The actual calculation for server load is a little bit complex, but for basic understanding, it can be simplified. The best way to think about server load is that it is the average number of processes that are currently running (or waiting to run) in the given interval. Traditionally, server load is given in blocks of three – one minute, five minutes, and fifteen minutes. Load can be caused for many reasons – actual CPU time, waiting on network buffers, waiting on the disk, and on and on.
In the example you gave, your one-minute load is 1.27, your five-minute load is 0.87, and your fifteen minute load is 0.78 – indicating that something the computer is doing over the last minute is slightly more intensive than what you were doing over the last five and fifteen minutes. Simple.
It gets more complicated when multi-core servers are taken into consideration, however. When you have only one processor/core, a load greater than 1 means that whatever you have processes that are waiting, for one reason or another, instead of being actively run. That’s generally a bad thing, as it means that whatever you are doing will take longer than it could. When you have multiple cores, however, you can run more than one process at a time. If you have a two core server, the load can go up to two before you start having processes waiting for things, an average of three for three cores, and so on and so on.

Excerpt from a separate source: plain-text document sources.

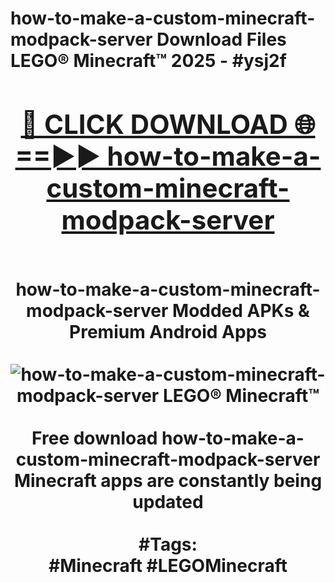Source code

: <h1>how-to-make-a-custom-minecraft-modpack-server Download Files LEGO® Minecraft™ 2025 - #ysj2f
<br>
<div align="center">
<h2><a href="https://apps.freeplayer/?how-to-make-a-custom-minecraft-modpack-server" rel="nofollow">🔴 CLICK DOWNLOAD 🌐==►► how-to-make-a-custom-minecraft-modpack-server</a></h2>
<br>
how-to-make-a-custom-minecraft-modpack-server Modded APKs & Premium Android Apps
<br>
<br>
<a href="https://apps.freeplayer/?how-to-make-a-custom-minecraft-modpack-server" rel="nofollow" data-target="animated-image.originalLink"><img src="https://github.com/user-attachments/assets/0f9c940e-d8b0-45ae-aac7-cd30a18b3e1c" alt="how-to-make-a-custom-minecraft-modpack-server LEGO® Minecraft™" style="max-width: 100%; display: inline-block;" data-target="animated-image.originalImage"></a>
<br><br>
Free download how-to-make-a-custom-minecraft-modpack-server Minecraft apps are constantly being updated
<br><br>
#Tags:
<br>
#Minecraft #LEGOMinecraft
</div>
<br>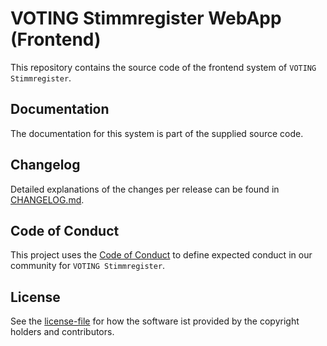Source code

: # VOTING Stimmregister WebApp (Frontend)

This repository contains the source code of the frontend system of `VOTING Stimmregister`.

## Documentation

The documentation for this system is part of the supplied source code.

## Changelog

Detailed explanations of the changes per release can be found in  [CHANGELOG.md](./CHANGELOG.md).

## Code of Conduct

This project uses the [Code of Conduct](./CODE_OF_CONDUCT.md) to define expected conduct in our community for `VOTING Stimmregister`.

## License

See the [license-file](./LICENSE) for how the software ist provided by the copyright holders and contributors.
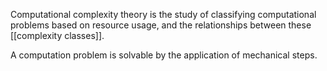 Computational complexity theory is the study of classifying computational problems based on resource usage, and the relationships between these [[complexity classes]].

A computation problem is solvable by the application of mechanical steps.
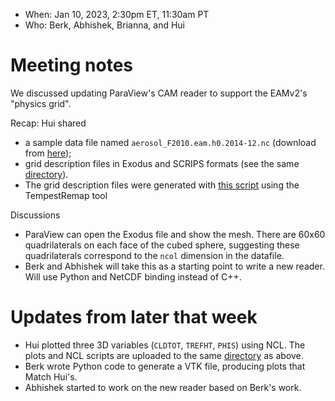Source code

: - When: Jan 10, 2023, 2:30pm ET, 11:30am PT
- Who: Berk, Abhishek, Brianna, and Hui


# Meeting notes

We discussed updating ParaView's CAM reader to support the EAMv2's "physics grid".

Recap: Hui shared 
- a sample data file named `aerosol_F2010.eam.h0.2014-12.nc` (download from [here](https://compy-dtn.pnl.gov/wanh895/ParaView_EAM/cubed_sphere/EAMv2/));
- grid description files in Exodus and SCRIPS formats (see the same [directory](https://compy-dtn.pnl.gov/wanh895/ParaView_EAM/cubed_sphere/EAMv2/)). 
- The grid description files were generated with [this script](https://github.com/PAESCAL-SciDAC5/task-notes-visualization/blob/main/e3sm-how-to/make_SE_connectivity_files_using_Tempest_on_Compy.sh) using the TempestRemap tool

Discussions
- ParaView can open the Exodus file and show the mesh. There are 60x60 quadrilaterals on each face of the cubed sphere, suggesting these quadrilaterals correspond to the `ncol` dimension in the datafile.
- Berk and Abhishek will take this as a starting point to write a new reader. Will use Python and NetCDF binding instead of C++.


# Updates from later that week
- Hui plotted three 3D variables (`CLDTOT`, `TREFHT`, `PHIS`) using NCL. The plots and NCL scripts are uploaded to the same [directory](https://compy-dtn.pnl.gov/wanh895/ParaView_EAM/cubed_sphere/EAMv2/) as above.
- Berk wrote Python code to generate a VTK file, producing plots that Match Hui's.
- Abhishek started to work on the new reader based on Berk's work.
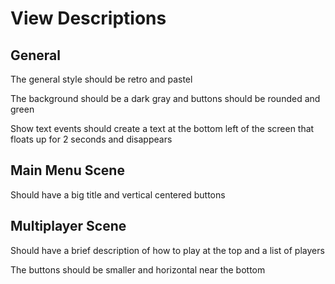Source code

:# View Descriptions
## General
The general style should be retro and pastel

The background should be a dark gray and buttons should be rounded and green

Show text events should create a text at the bottom left of the screen that floats up for 2 seconds and disappears

## Main Menu Scene
Should have a big title and vertical centered buttons

## Multiplayer Scene
Should have a brief description of how to play at the top and a list of players

The buttons should be smaller and horizontal near the bottom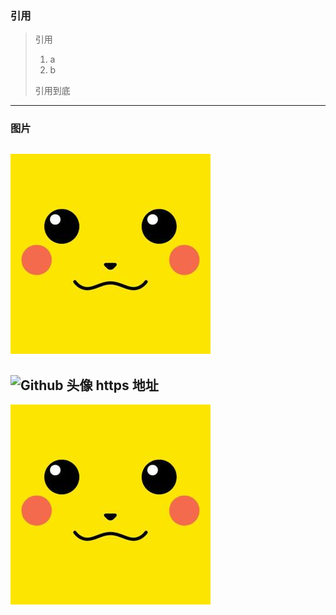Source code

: ### 引用
> 引用
> 1. a
> 2. b
>
> 引用到底
---

### 图片
![引用的图片](./logo.jpeg)
---
![Github 头像 https 地址][1]
---
![Github 头像 本地 地址][2]

[1]:https://avatars3.githubusercontent.com/u/12416231?s=460&v=4
[2]:./logo.jpeg

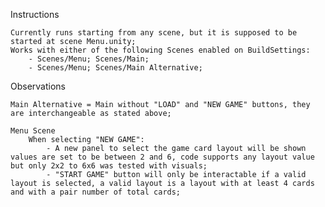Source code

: Instructions  
		
	Currently runs starting from any scene, but it is supposed to be started at scene Menu.unity;
 	Works with either of the following Scenes enabled on BuildSettings:
		- Scenes/Menu; Scenes/Main;
		- Scenes/Menu; Scenes/Main Alternative;
	
 Observations
 	
	Main Alternative = Main without "LOAD" and "NEW GAME" buttons, they are interchangeable as stated above;
 
	Menu Scene
		When selecting "NEW GAME":
			- A new panel to select the game card layout will be shown values are set to be between 2 and 6, code supports any layout value but only 2x2 to 6x6 was tested with visuals;
			- "START GAME" button will only be interactable if a valid layout is selected, a valid layout is a layout with at least 4 cards and with a pair number of total cards;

Most systems should be run at about a half to two-thirds of their total capacity, as a rule of thumb. Below that, the hardware is underutilized. Above that, it may not be able to handle sudden spikes in activity that come about in most applications. However, there are certain exceptions – some systems should be kept at more restrictive loads, some should be run at full capacity or higher.
None of these rules are hard and fast, and calculations of system load can get quite complicated in real-life situations. But hopefully this will give you a general idea what those numbers mean.